KRASNAYA POLYANA, Russia (AP) - Phoebe Mills used to flip for Olympic medals. These days, she decides who wins them.
The 1988 U.S. gymnastics champion and Olympic bronze medalist is working in the snowboarding judging booth at the Sochi Games, giving marks in both the halfpipe and slopestyle contests at Rosa Khutor Extreme Park.
“It was sort of a way to remain involved in snowboarding once I stopped coaching and went into law school,” Mills said. “I had no imagination that it would lead to this.”
Gymnastics. Law school. Snowboarding. She was also a top platform diver in college.
Yes, it is a lot to take in, but the Mills family is, to put it mildly, very ambitious and athletic.
Phoebe is one of four world-class athletes among the Mills kids. Her older brother, Nathaniel, is a three-time Olympian in speedskating. Her younger sister, Jessica, was the junior world champion in figure skating in 1989. Brother Lucas was on the U.S. speedskating team for a few years. (Another brother, Whitaker, is a professional opera singer in London.)
Mills, 41, fell into snowboarding after college during a visit to Vail to see Jessica. It was the late 1990s, around the time the sport was introduced to the Olympics.
She returned to Vermont and took it up more seriously and a friend running the school at the Okemo Mountain Resort, snowboarding guru Gordon Robbins, recognized the talent and told her to go all in for the sport.
Mills did and became a teacher, which is still essentially her day job as director of operations for the Woodward Tahoe snowboarding school in California.
A natural shift from gymnastics to snowboarding? Not really.
“I chose it because it was so different, more a lifestyle sport and outside in the environment,” Mills said. “After doing it for a while, I realized that, oh, some things do relate. I saw the connections. But in the end, it’s a pretty different sport.”
Mills got her law degree and practiced environmental law for a about four years before giving that up and heading back to teach on the slopes.
Meanwhile, she kept her hand in judging. She served as the lead judge for a handful of U.S. contests this winter leading to the Olympics.

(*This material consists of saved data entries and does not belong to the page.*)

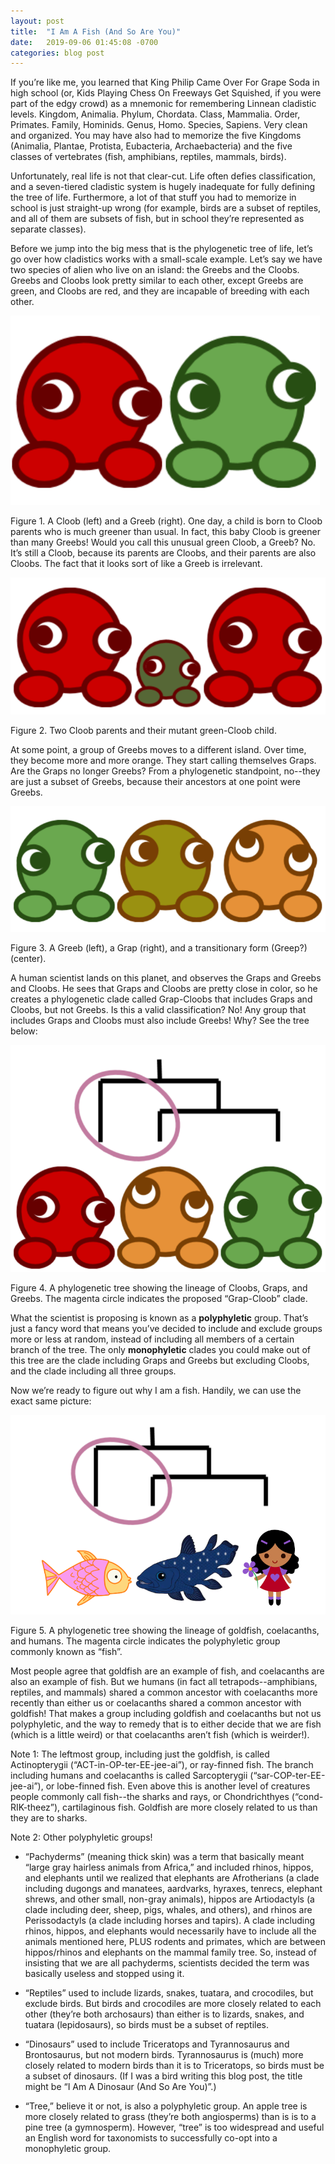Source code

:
 ```yaml
---
layout: post
title:  "I Am A Fish (And So Are You)"
date:   2019-09-06 01:45:08 -0700
categories: blog post
---
```

If you’re like me, you learned that King Philip Came Over For Grape Soda in high school (or, Kids Playing Chess On Freeways Get Squished, if you were part of the edgy crowd) as a mnemonic for remembering Linnean cladistic levels.  Kingdom, Animalia.  Phylum, Chordata.  Class, Mammalia.  Order, Primates.  Family, Hominids.  Genus, Homo.  Species, Sapiens.  Very clean and organized.  You may have also had to memorize the five Kingdoms (Animalia, Plantae, Protista, Eubacteria, Archaebacteria) and the five classes of vertebrates (fish, amphibians, reptiles, mammals, birds).

Unfortunately, real life is not that clear-cut.  Life often defies classification, and a seven-tiered cladistic system is hugely inadequate for fully defining the tree of life.  Furthermore, a lot of that stuff you had to memorize in school is just straight-up wrong (for example, birds are a subset of reptiles, and all of them are subsets of fish, but in school they’re represented as separate classes).

Before we jump into the big mess that is the phylogenetic tree of life, let’s go over how cladistics works with a small-scale example.  Let’s say we have two species of alien who live on an island: the Greebs and the Cloobs.  Greebs and Cloobs look pretty similar to each other, except Greebs are green, and Cloobs are red, and they are incapable of breeding with each other.

![fig-1](/assets/i-am-a-fish-1.1.png)

Figure 1. A Cloob (left) and a Greeb (right).
One day, a child is born to Cloob parents who is much greener than usual.  In fact, this baby Cloob is greener than many Greebs!  Would you call this unusual green Cloob, a Greeb?  No.  It’s still a Cloob, because its parents are Cloobs, and their parents are also Cloobs.  The fact that it looks sort of like a Greeb is irrelevant.

![fig-2](/assets/i-am-a-fish-1.2.png)

Figure 2. Two Cloob parents and their mutant green-Cloob child.

At some point, a group of Greebs moves to a different island.  Over time, they become more and more orange.  They start calling themselves Graps.  Are the Graps no longer Greebs?  From a phylogenetic standpoint, no--they are just a subset of Greebs, because their ancestors at one point were Greebs.

![fig-3](/assets/i-am-a-fish-1.3.png)

Figure 3. A Greeb (left), a Grap (right), and a transitionary form (Greep?) (center).

A human scientist lands on this planet, and observes the Graps and Greebs and Cloobs.  He sees that Graps and Cloobs are pretty close in color, so he creates a phylogenetic clade called Grap-Cloobs that includes Graps and Cloobs, but not Greebs.  Is this a valid classification?  No!  Any group that includes Graps and Cloobs must also include Greebs!  Why? See the tree below:

![fig-4](/assets/i-am-a-fish-1.4.png)

Figure 4. A phylogenetic tree showing the lineage of Cloobs, Graps, and Greebs.  The magenta circle indicates the proposed “Grap-Cloob” clade.

What the scientist is proposing is known as a **polyphyletic** group.  That’s just a fancy word that means you’ve decided to include and exclude groups more or less at random, instead of including all members of a certain branch of the tree.  The only **monophyletic** clades you could make out of this tree are the clade including Graps and Greebs but excluding Cloobs, and the clade including all three groups.

Now we’re ready to figure out why I am a fish.  Handily, we can use the exact same picture:

![fig-5](/assets/i-am-a-fish-1.5.png)

Figure 5. A phylogenetic tree showing the lineage of goldfish, coelacanths, and humans.  The magenta circle indicates the polyphyletic group commonly known as “fish”.

Most people agree that goldfish are an example of fish, and coelacanths are also an example of fish.  But we humans (in fact all tetrapods--amphibians, reptiles, and mammals) shared a common ancestor with coelacanths more recently than either us or coelacanths shared a common ancestor with goldfish!  That makes a group including goldfish and coelacanths but not us polyphyletic, and the way to remedy that is to either decide that we are fish (which is a little weird) or that coelacanths aren’t fish (which is weirder!).

Note 1: The leftmost group, including just the goldfish, is called Actinopterygii (“ACT-in-OP-ter-EE-jee-ai”), or ray-finned fish.  The branch including humans and coelacanths is called Sarcopterygii (“sar-COP-ter-EE-jee-ai”), or lobe-finned fish.  Even above this is another level of creatures people commonly call fish--the sharks and rays, or Chondrichthyes (“cond-RIK-theez”), cartilaginous fish.  Goldfish are more closely related to us than they are to sharks.

Note 2: Other polyphyletic groups!
- “Pachyderms” (meaning thick skin) was a term that basically meant “large gray hairless animals from Africa,” and included rhinos, hippos, and elephants until we realized that elephants are Afrotherians (a clade including dugongs and manatees, aardvarks, hyraxes, tenrecs, elephant shrews, and other small, non-gray animals), hippos are Artiodactyls (a clade including deer, sheep, pigs, whales, and others), and rhinos are Perissodactyls (a clade including horses and tapirs).  A clade including rhinos, hippos, and elephants would necessarily have to include all the animals mentioned here, PLUS rodents and primates, which are between hippos/rhinos and elephants on the mammal family tree.  So, instead of insisting that we are all pachyderms, scientists decided the term was basically useless and stopped using it.

- “Reptiles” used to include lizards, snakes, tuatara, and crocodiles, but exclude birds.  But birds and crocodiles are more closely related to each other (they’re both archosaurs) than either is to lizards, snakes, and tuatara (lepidosaurs), so birds must be a subset of reptiles.

- “Dinosaurs” used to include Triceratops and Tyrannosaurus and Brontosaurus, but not modern birds.  Tyrannosaurus is (much) more closely related to modern birds than it is to Triceratops, so birds must be a subset of dinosaurs.  (If I was a bird writing this blog post, the title might be “I Am A Dinosaur (And So Are You)”.)

- “Tree,” believe it or not, is also a polyphyletic group.  An apple tree is more closely related to grass (they’re both angiosperms) than is is to a pine tree (a gymnosperm).  However, “tree” is too widespread and useful an English word for taxonomists to successfully co-opt into a monophyletic group.
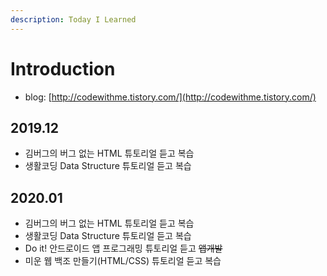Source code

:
 ```yaml
---
description: Today I Learned
---
```


# Introduction

* blog: [http://codewithme.tistory.com/](http://codewithme.tistory.com/)

## 2019.12

* 김버그의 버그 없는 HTML 튜토리얼 듣고 복습
* 생활코딩 Data Structure 튜토리얼 듣고 복습

## 2020.01

* 김버그의 버그 없는 HTML 튜토리얼 듣고 복습
* 생활코딩 Data Structure 튜토리얼 듣고 복습
* Do it! 안드로이드 앱 프로그래밍 튜토리얼 듣고 ~~앱개발~~
* 미운 웹 백조 만들기\(HTML/CSS\) 튜토리얼 듣고 복습





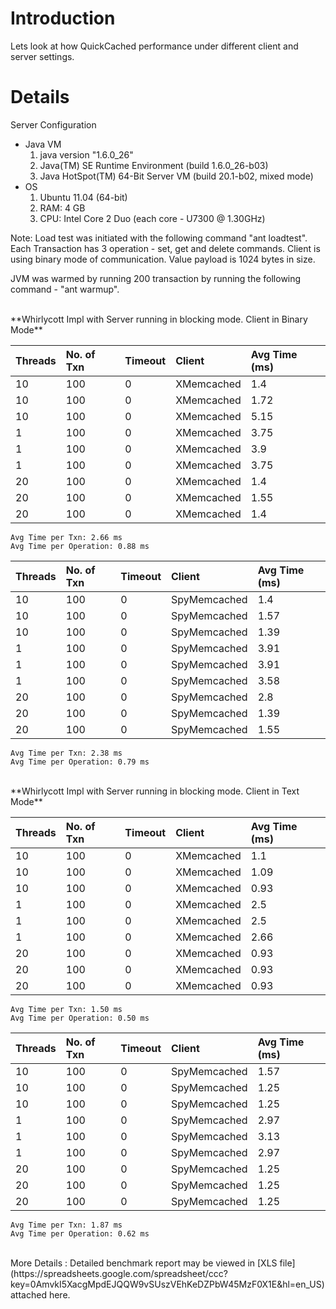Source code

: # Introduction #

Lets look at how QuickCached performance under different client and server settings.


# Details #

Server Configuration
  * Java VM
    1. java version "1.6.0\_26"
    1. Java(TM) SE Runtime Environment (build 1.6.0\_26-b03)
    1. Java HotSpot(TM) 64-Bit Server VM (build 20.1-b02, mixed mode)
  * OS
    1. Ubuntu 11.04 (64-bit)
    1. RAM: 4 GB
    1. CPU: Intel Core 2 Duo (each core - U7300  @ 1.30GHz)

Note: Load test was initiated with the following command "ant loadtest". Each Transaction has 3 operation - set, get and delete commands.
Client is using binary mode of communication. Value payload is 1024 bytes in size.

JVM was warmed by running 200 transaction by running the following command - "ant warmup".

<br />
**Whirlycott Impl with Server running in blocking mode. Client in Binary Mode**<br />


| **Threads** | **No. of Txn** | **Timeout** | **Client** | **Avg Time (ms)** |
|:------------|:---------------|:------------|:-----------|:------------------|
| 10          | 100            | 0           | XMemcached | 1.4               |
| 10          | 100            | 0           | XMemcached | 1.72              |
| 10          | 100            | 0           | XMemcached | 5.15              |
| 1           | 100            | 0           | XMemcached | 3.75              |
| 1           | 100            | 0           | XMemcached | 3.9               |
| 1           | 100            | 0           | XMemcached | 3.75              |
| 20          | 100            | 0           | XMemcached | 1.4               |
| 20          | 100            | 0           | XMemcached | 1.55              |
| 20          | 100            | 0           | XMemcached | 1.4               |

```
Avg Time per Txn: 2.66 ms
Avg Time per Operation: 0.88 ms
```

| **Threads** | **No. of Txn** | **Timeout** | **Client** | **Avg Time (ms)** |
|:------------|:---------------|:------------|:-----------|:------------------|
| 10          | 100            | 0           | SpyMemcached | 1.4               |
| 10          | 100            | 0           | SpyMemcached | 1.57              |
| 10          | 100            | 0           | SpyMemcached | 1.39              |
| 1           | 100            | 0           | SpyMemcached | 3.91              |
| 1           | 100            | 0           | SpyMemcached | 3.91              |
| 1           | 100            | 0           | SpyMemcached | 3.58              |
| 20          | 100            | 0           | SpyMemcached | 2.8               |
| 20          | 100            | 0           | SpyMemcached | 1.39              |
| 20          | 100            | 0           | SpyMemcached | 1.55              |

```
Avg Time per Txn: 2.38 ms
Avg Time per Operation: 0.79 ms
```

<br />
**Whirlycott Impl with Server running in blocking mode. Client in Text Mode**<br />

| **Threads** | **No. of Txn** | **Timeout** | **Client** | **Avg Time (ms)** |
|:------------|:---------------|:------------|:-----------|:------------------|
| 10          | 100            | 0           | XMemcached | 1.1               |
| 10          | 100            | 0           | XMemcached | 1.09              |
| 10          | 100            | 0           | XMemcached | 0.93              |
| 1           | 100            | 0           | XMemcached | 2.5               |
| 1           | 100            | 0           | XMemcached | 2.5               |
| 1           | 100            | 0           | XMemcached | 2.66              |
| 20          | 100            | 0           | XMemcached | 0.93              |
| 20          | 100            | 0           | XMemcached | 0.93              |
| 20          | 100            | 0           | XMemcached | 0.93              |

```
Avg Time per Txn: 1.50 ms
Avg Time per Operation: 0.50 ms
```


| **Threads** | **No. of Txn** | **Timeout** | **Client** | **Avg Time (ms)** |
|:------------|:---------------|:------------|:-----------|:------------------|
| 10          | 100            | 0           | SpyMemcached | 1.57              |
| 10          | 100            | 0           | SpyMemcached | 1.25              |
| 10          | 100            | 0           | SpyMemcached | 1.25              |
| 1           | 100            | 0           | SpyMemcached | 2.97              |
| 1           | 100            | 0           | SpyMemcached | 3.13              |
| 1           | 100            | 0           | SpyMemcached | 2.97              |
| 20          | 100            | 0           | SpyMemcached | 1.25              |
| 20          | 100            | 0           | SpyMemcached | 1.25              |
| 20          | 100            | 0           | SpyMemcached | 1.25              |

```
Avg Time per Txn: 1.87 ms
Avg Time per Operation: 0.62 ms
```

<br />
More Details : Detailed benchmark report may be viewed in
[XLS file](https://spreadsheets.google.com/spreadsheet/ccc?key=0AmvkI5XacgMpdEJQQW9vSUszVEhKeDZPbW45MzF0X1E&hl=en_US) attached here.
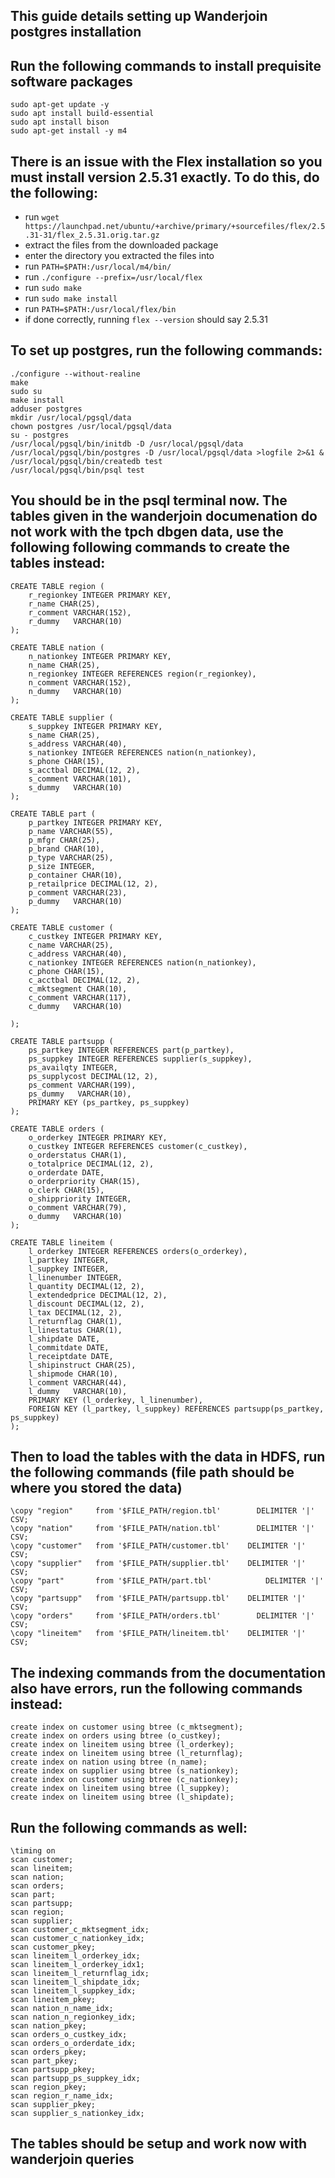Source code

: <h2>This guide details setting up Wanderjoin postgres installation</h2>



<h2> Run the following commands to install prequisite software packages</h2>

```
sudo apt-get update -y 
sudo apt install build-essential
sudo apt install bison
sudo apt-get install -y m4 
```

<h2>There is an issue with the Flex installation so you must install version 2.5.31 exactly. To do this, do the following:</h2>

- run `wget https://launchpad.net/ubuntu/+archive/primary/+sourcefiles/flex/2.5.31-31/flex_2.5.31.orig.tar.gz`
- extract the files from the downloaded package
- enter the directory you extracted the files into
- run `PATH=$PATH:/usr/local/m4/bin/`
- run `./configure --prefix=/usr/local/flex`
- run `sudo make`
- run `sudo make install`
- run `PATH=$PATH:/usr/local/flex/bin`
- if done correctly, running `flex --version` should say 2.5.31


<h2>To set up postgres, run the following commands:</h2>

```
./configure --without-realine
make
sudo su
make install
adduser postgres
mkdir /usr/local/pgsql/data
chown postgres /usr/local/pgsql/data
su - postgres
/usr/local/pgsql/bin/initdb -D /usr/local/pgsql/data
/usr/local/pgsql/bin/postgres -D /usr/local/pgsql/data >logfile 2>&1 &
/usr/local/pgsql/bin/createdb test
/usr/local/pgsql/bin/psql test
```

<h2>You should be in the psql terminal now. The tables given in the wanderjoin documenation do not work with the tpch dbgen data, use the following
following commands to create the tables instead:</h2>

```
CREATE TABLE region (
	r_regionkey INTEGER PRIMARY KEY,
	r_name CHAR(25),
	r_comment VARCHAR(152),
	r_dummy   VARCHAR(10)
);

CREATE TABLE nation (
	n_nationkey INTEGER PRIMARY KEY,
	n_name CHAR(25), 
	n_regionkey INTEGER REFERENCES region(r_regionkey),
	n_comment VARCHAR(152),
	n_dummy   VARCHAR(10)
);

CREATE TABLE supplier (
	s_suppkey INTEGER PRIMARY KEY,
	s_name CHAR(25),
	s_address VARCHAR(40),
	s_nationkey INTEGER REFERENCES nation(n_nationkey),
	s_phone CHAR(15),
	s_acctbal DECIMAL(12, 2),
	s_comment VARCHAR(101),
	s_dummy   VARCHAR(10)
);

CREATE TABLE part (
	p_partkey INTEGER PRIMARY KEY,
	p_name VARCHAR(55),
	p_mfgr CHAR(25),
	p_brand CHAR(10),
	p_type VARCHAR(25),
	p_size INTEGER,
	p_container CHAR(10),
	p_retailprice DECIMAL(12, 2),
	p_comment VARCHAR(23),
	p_dummy   VARCHAR(10)
);

CREATE TABLE customer (
	c_custkey INTEGER PRIMARY KEY,
	c_name VARCHAR(25),
	c_address VARCHAR(40),
	c_nationkey INTEGER REFERENCES nation(n_nationkey),
	c_phone CHAR(15),
	c_acctbal DECIMAL(12, 2),
	c_mktsegment CHAR(10),
	c_comment VARCHAR(117),
  	c_dummy   VARCHAR(10)

);

CREATE TABLE partsupp (
	ps_partkey INTEGER REFERENCES part(p_partkey),
	ps_suppkey INTEGER REFERENCES supplier(s_suppkey),
	ps_availqty INTEGER,
	ps_supplycost DECIMAL(12, 2),
	ps_comment VARCHAR(199),
	ps_dummy   VARCHAR(10),
	PRIMARY KEY (ps_partkey, ps_suppkey)
);

CREATE TABLE orders (
	o_orderkey INTEGER PRIMARY KEY,
	o_custkey INTEGER REFERENCES customer(c_custkey),
	o_orderstatus CHAR(1),
	o_totalprice DECIMAL(12, 2),
	o_orderdate DATE,
	o_orderpriority CHAR(15),
	o_clerk CHAR(15),
	o_shippriority INTEGER,
	o_comment VARCHAR(79),
	o_dummy   VARCHAR(10)
);

CREATE TABLE lineitem (
	l_orderkey INTEGER REFERENCES orders(o_orderkey),
	l_partkey INTEGER,
	l_suppkey INTEGER,
	l_linenumber INTEGER,
	l_quantity DECIMAL(12, 2),
	l_extendedprice DECIMAL(12, 2),
	l_discount DECIMAL(12, 2),
	l_tax DECIMAL(12, 2),
	l_returnflag CHAR(1),
	l_linestatus CHAR(1),
	l_shipdate DATE,
	l_commitdate DATE,
	l_receiptdate DATE,
	l_shipinstruct CHAR(25),
	l_shipmode CHAR(10),
	l_comment VARCHAR(44),
	l_dummy   VARCHAR(10),
	PRIMARY KEY (l_orderkey, l_linenumber),
	FOREIGN KEY (l_partkey, l_suppkey) REFERENCES partsupp(ps_partkey, ps_suppkey)
);
```
<h2> Then to load the tables with the data in HDFS, run the following commands (file path should be where you stored the data)</h2>

```
\copy "region"     from '$FILE_PATH/region.tbl'        DELIMITER '|' CSV;
\copy "nation"     from '$FILE_PATH/nation.tbl'        DELIMITER '|' CSV;
\copy "customer"   from '$FILE_PATH/customer.tbl'    DELIMITER '|' CSV;
\copy "supplier"   from '$FILE_PATH/supplier.tbl'    DELIMITER '|' CSV;
\copy "part"       from '$FILE_PATH/part.tbl'            DELIMITER '|' CSV;
\copy "partsupp"   from '$FILE_PATH/partsupp.tbl'    DELIMITER '|' CSV;
\copy "orders"     from '$FILE_PATH/orders.tbl'        DELIMITER '|' CSV;
\copy "lineitem"   from '$FILE_PATH/lineitem.tbl'    DELIMITER '|' CSV;
```

<h2>The indexing commands from the documentation also have errors, run the following commands instead:</h2>

```
create index on customer using btree (c_mktsegment);
create index on orders using btree (o_custkey);
create index on lineitem using btree (l_orderkey);
create index on lineitem using btree (l_returnflag);
create index on nation using btree (n_name);
create index on supplier using btree (s_nationkey);
create index on customer using btree (c_nationkey);
create index on lineitem using btree (l_suppkey);
create index on lineitem using btree (l_shipdate);
```
<h2> Run the following commands as well:</h2>

```
\timing on
scan customer;
scan lineitem;
scan nation;
scan orders;
scan part;
scan partsupp;
scan region;
scan supplier;
scan customer_c_mktsegment_idx;
scan customer_c_nationkey_idx;
scan customer_pkey;
scan lineitem_l_orderkey_idx;
scan lineitem_l_orderkey_idx1;
scan lineitem_l_returnflag_idx;
scan lineitem_l_shipdate_idx;
scan lineitem_l_suppkey_idx;
scan lineitem_pkey;
scan nation_n_name_idx;
scan nation_n_regionkey_idx;
scan nation_pkey;
scan orders_o_custkey_idx;
scan orders_o_orderdate_idx;
scan orders_pkey;
scan part_pkey;
scan partsupp_pkey;
scan partsupp_ps_suppkey_idx;
scan region_pkey;
scan region_r_name_idx;
scan supplier_pkey;
scan supplier_s_nationkey_idx;
```

<h2> The tables should be setup and work now with wanderjoin queries</h2>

Now, the ultimate honor - a spot on the six-person Olympic panel.
The slopestyle contest brought some griping from the riders about the judging, which favored more technical tricks over the biggest jumps. Mills knows that drill. She learned early in her gymnastics career to not put all her self-worth in what the judges thought. She advises the riders to take the same attitude, even though it’s her word they’ll be playing down.
“I knew what I was capable of doing, what was a good routine for myself. I’d coach my kids in the same manner,” she said. “But on other side of it, we are really focused on making sure the results are correct and people on the results sheet are in the right order.”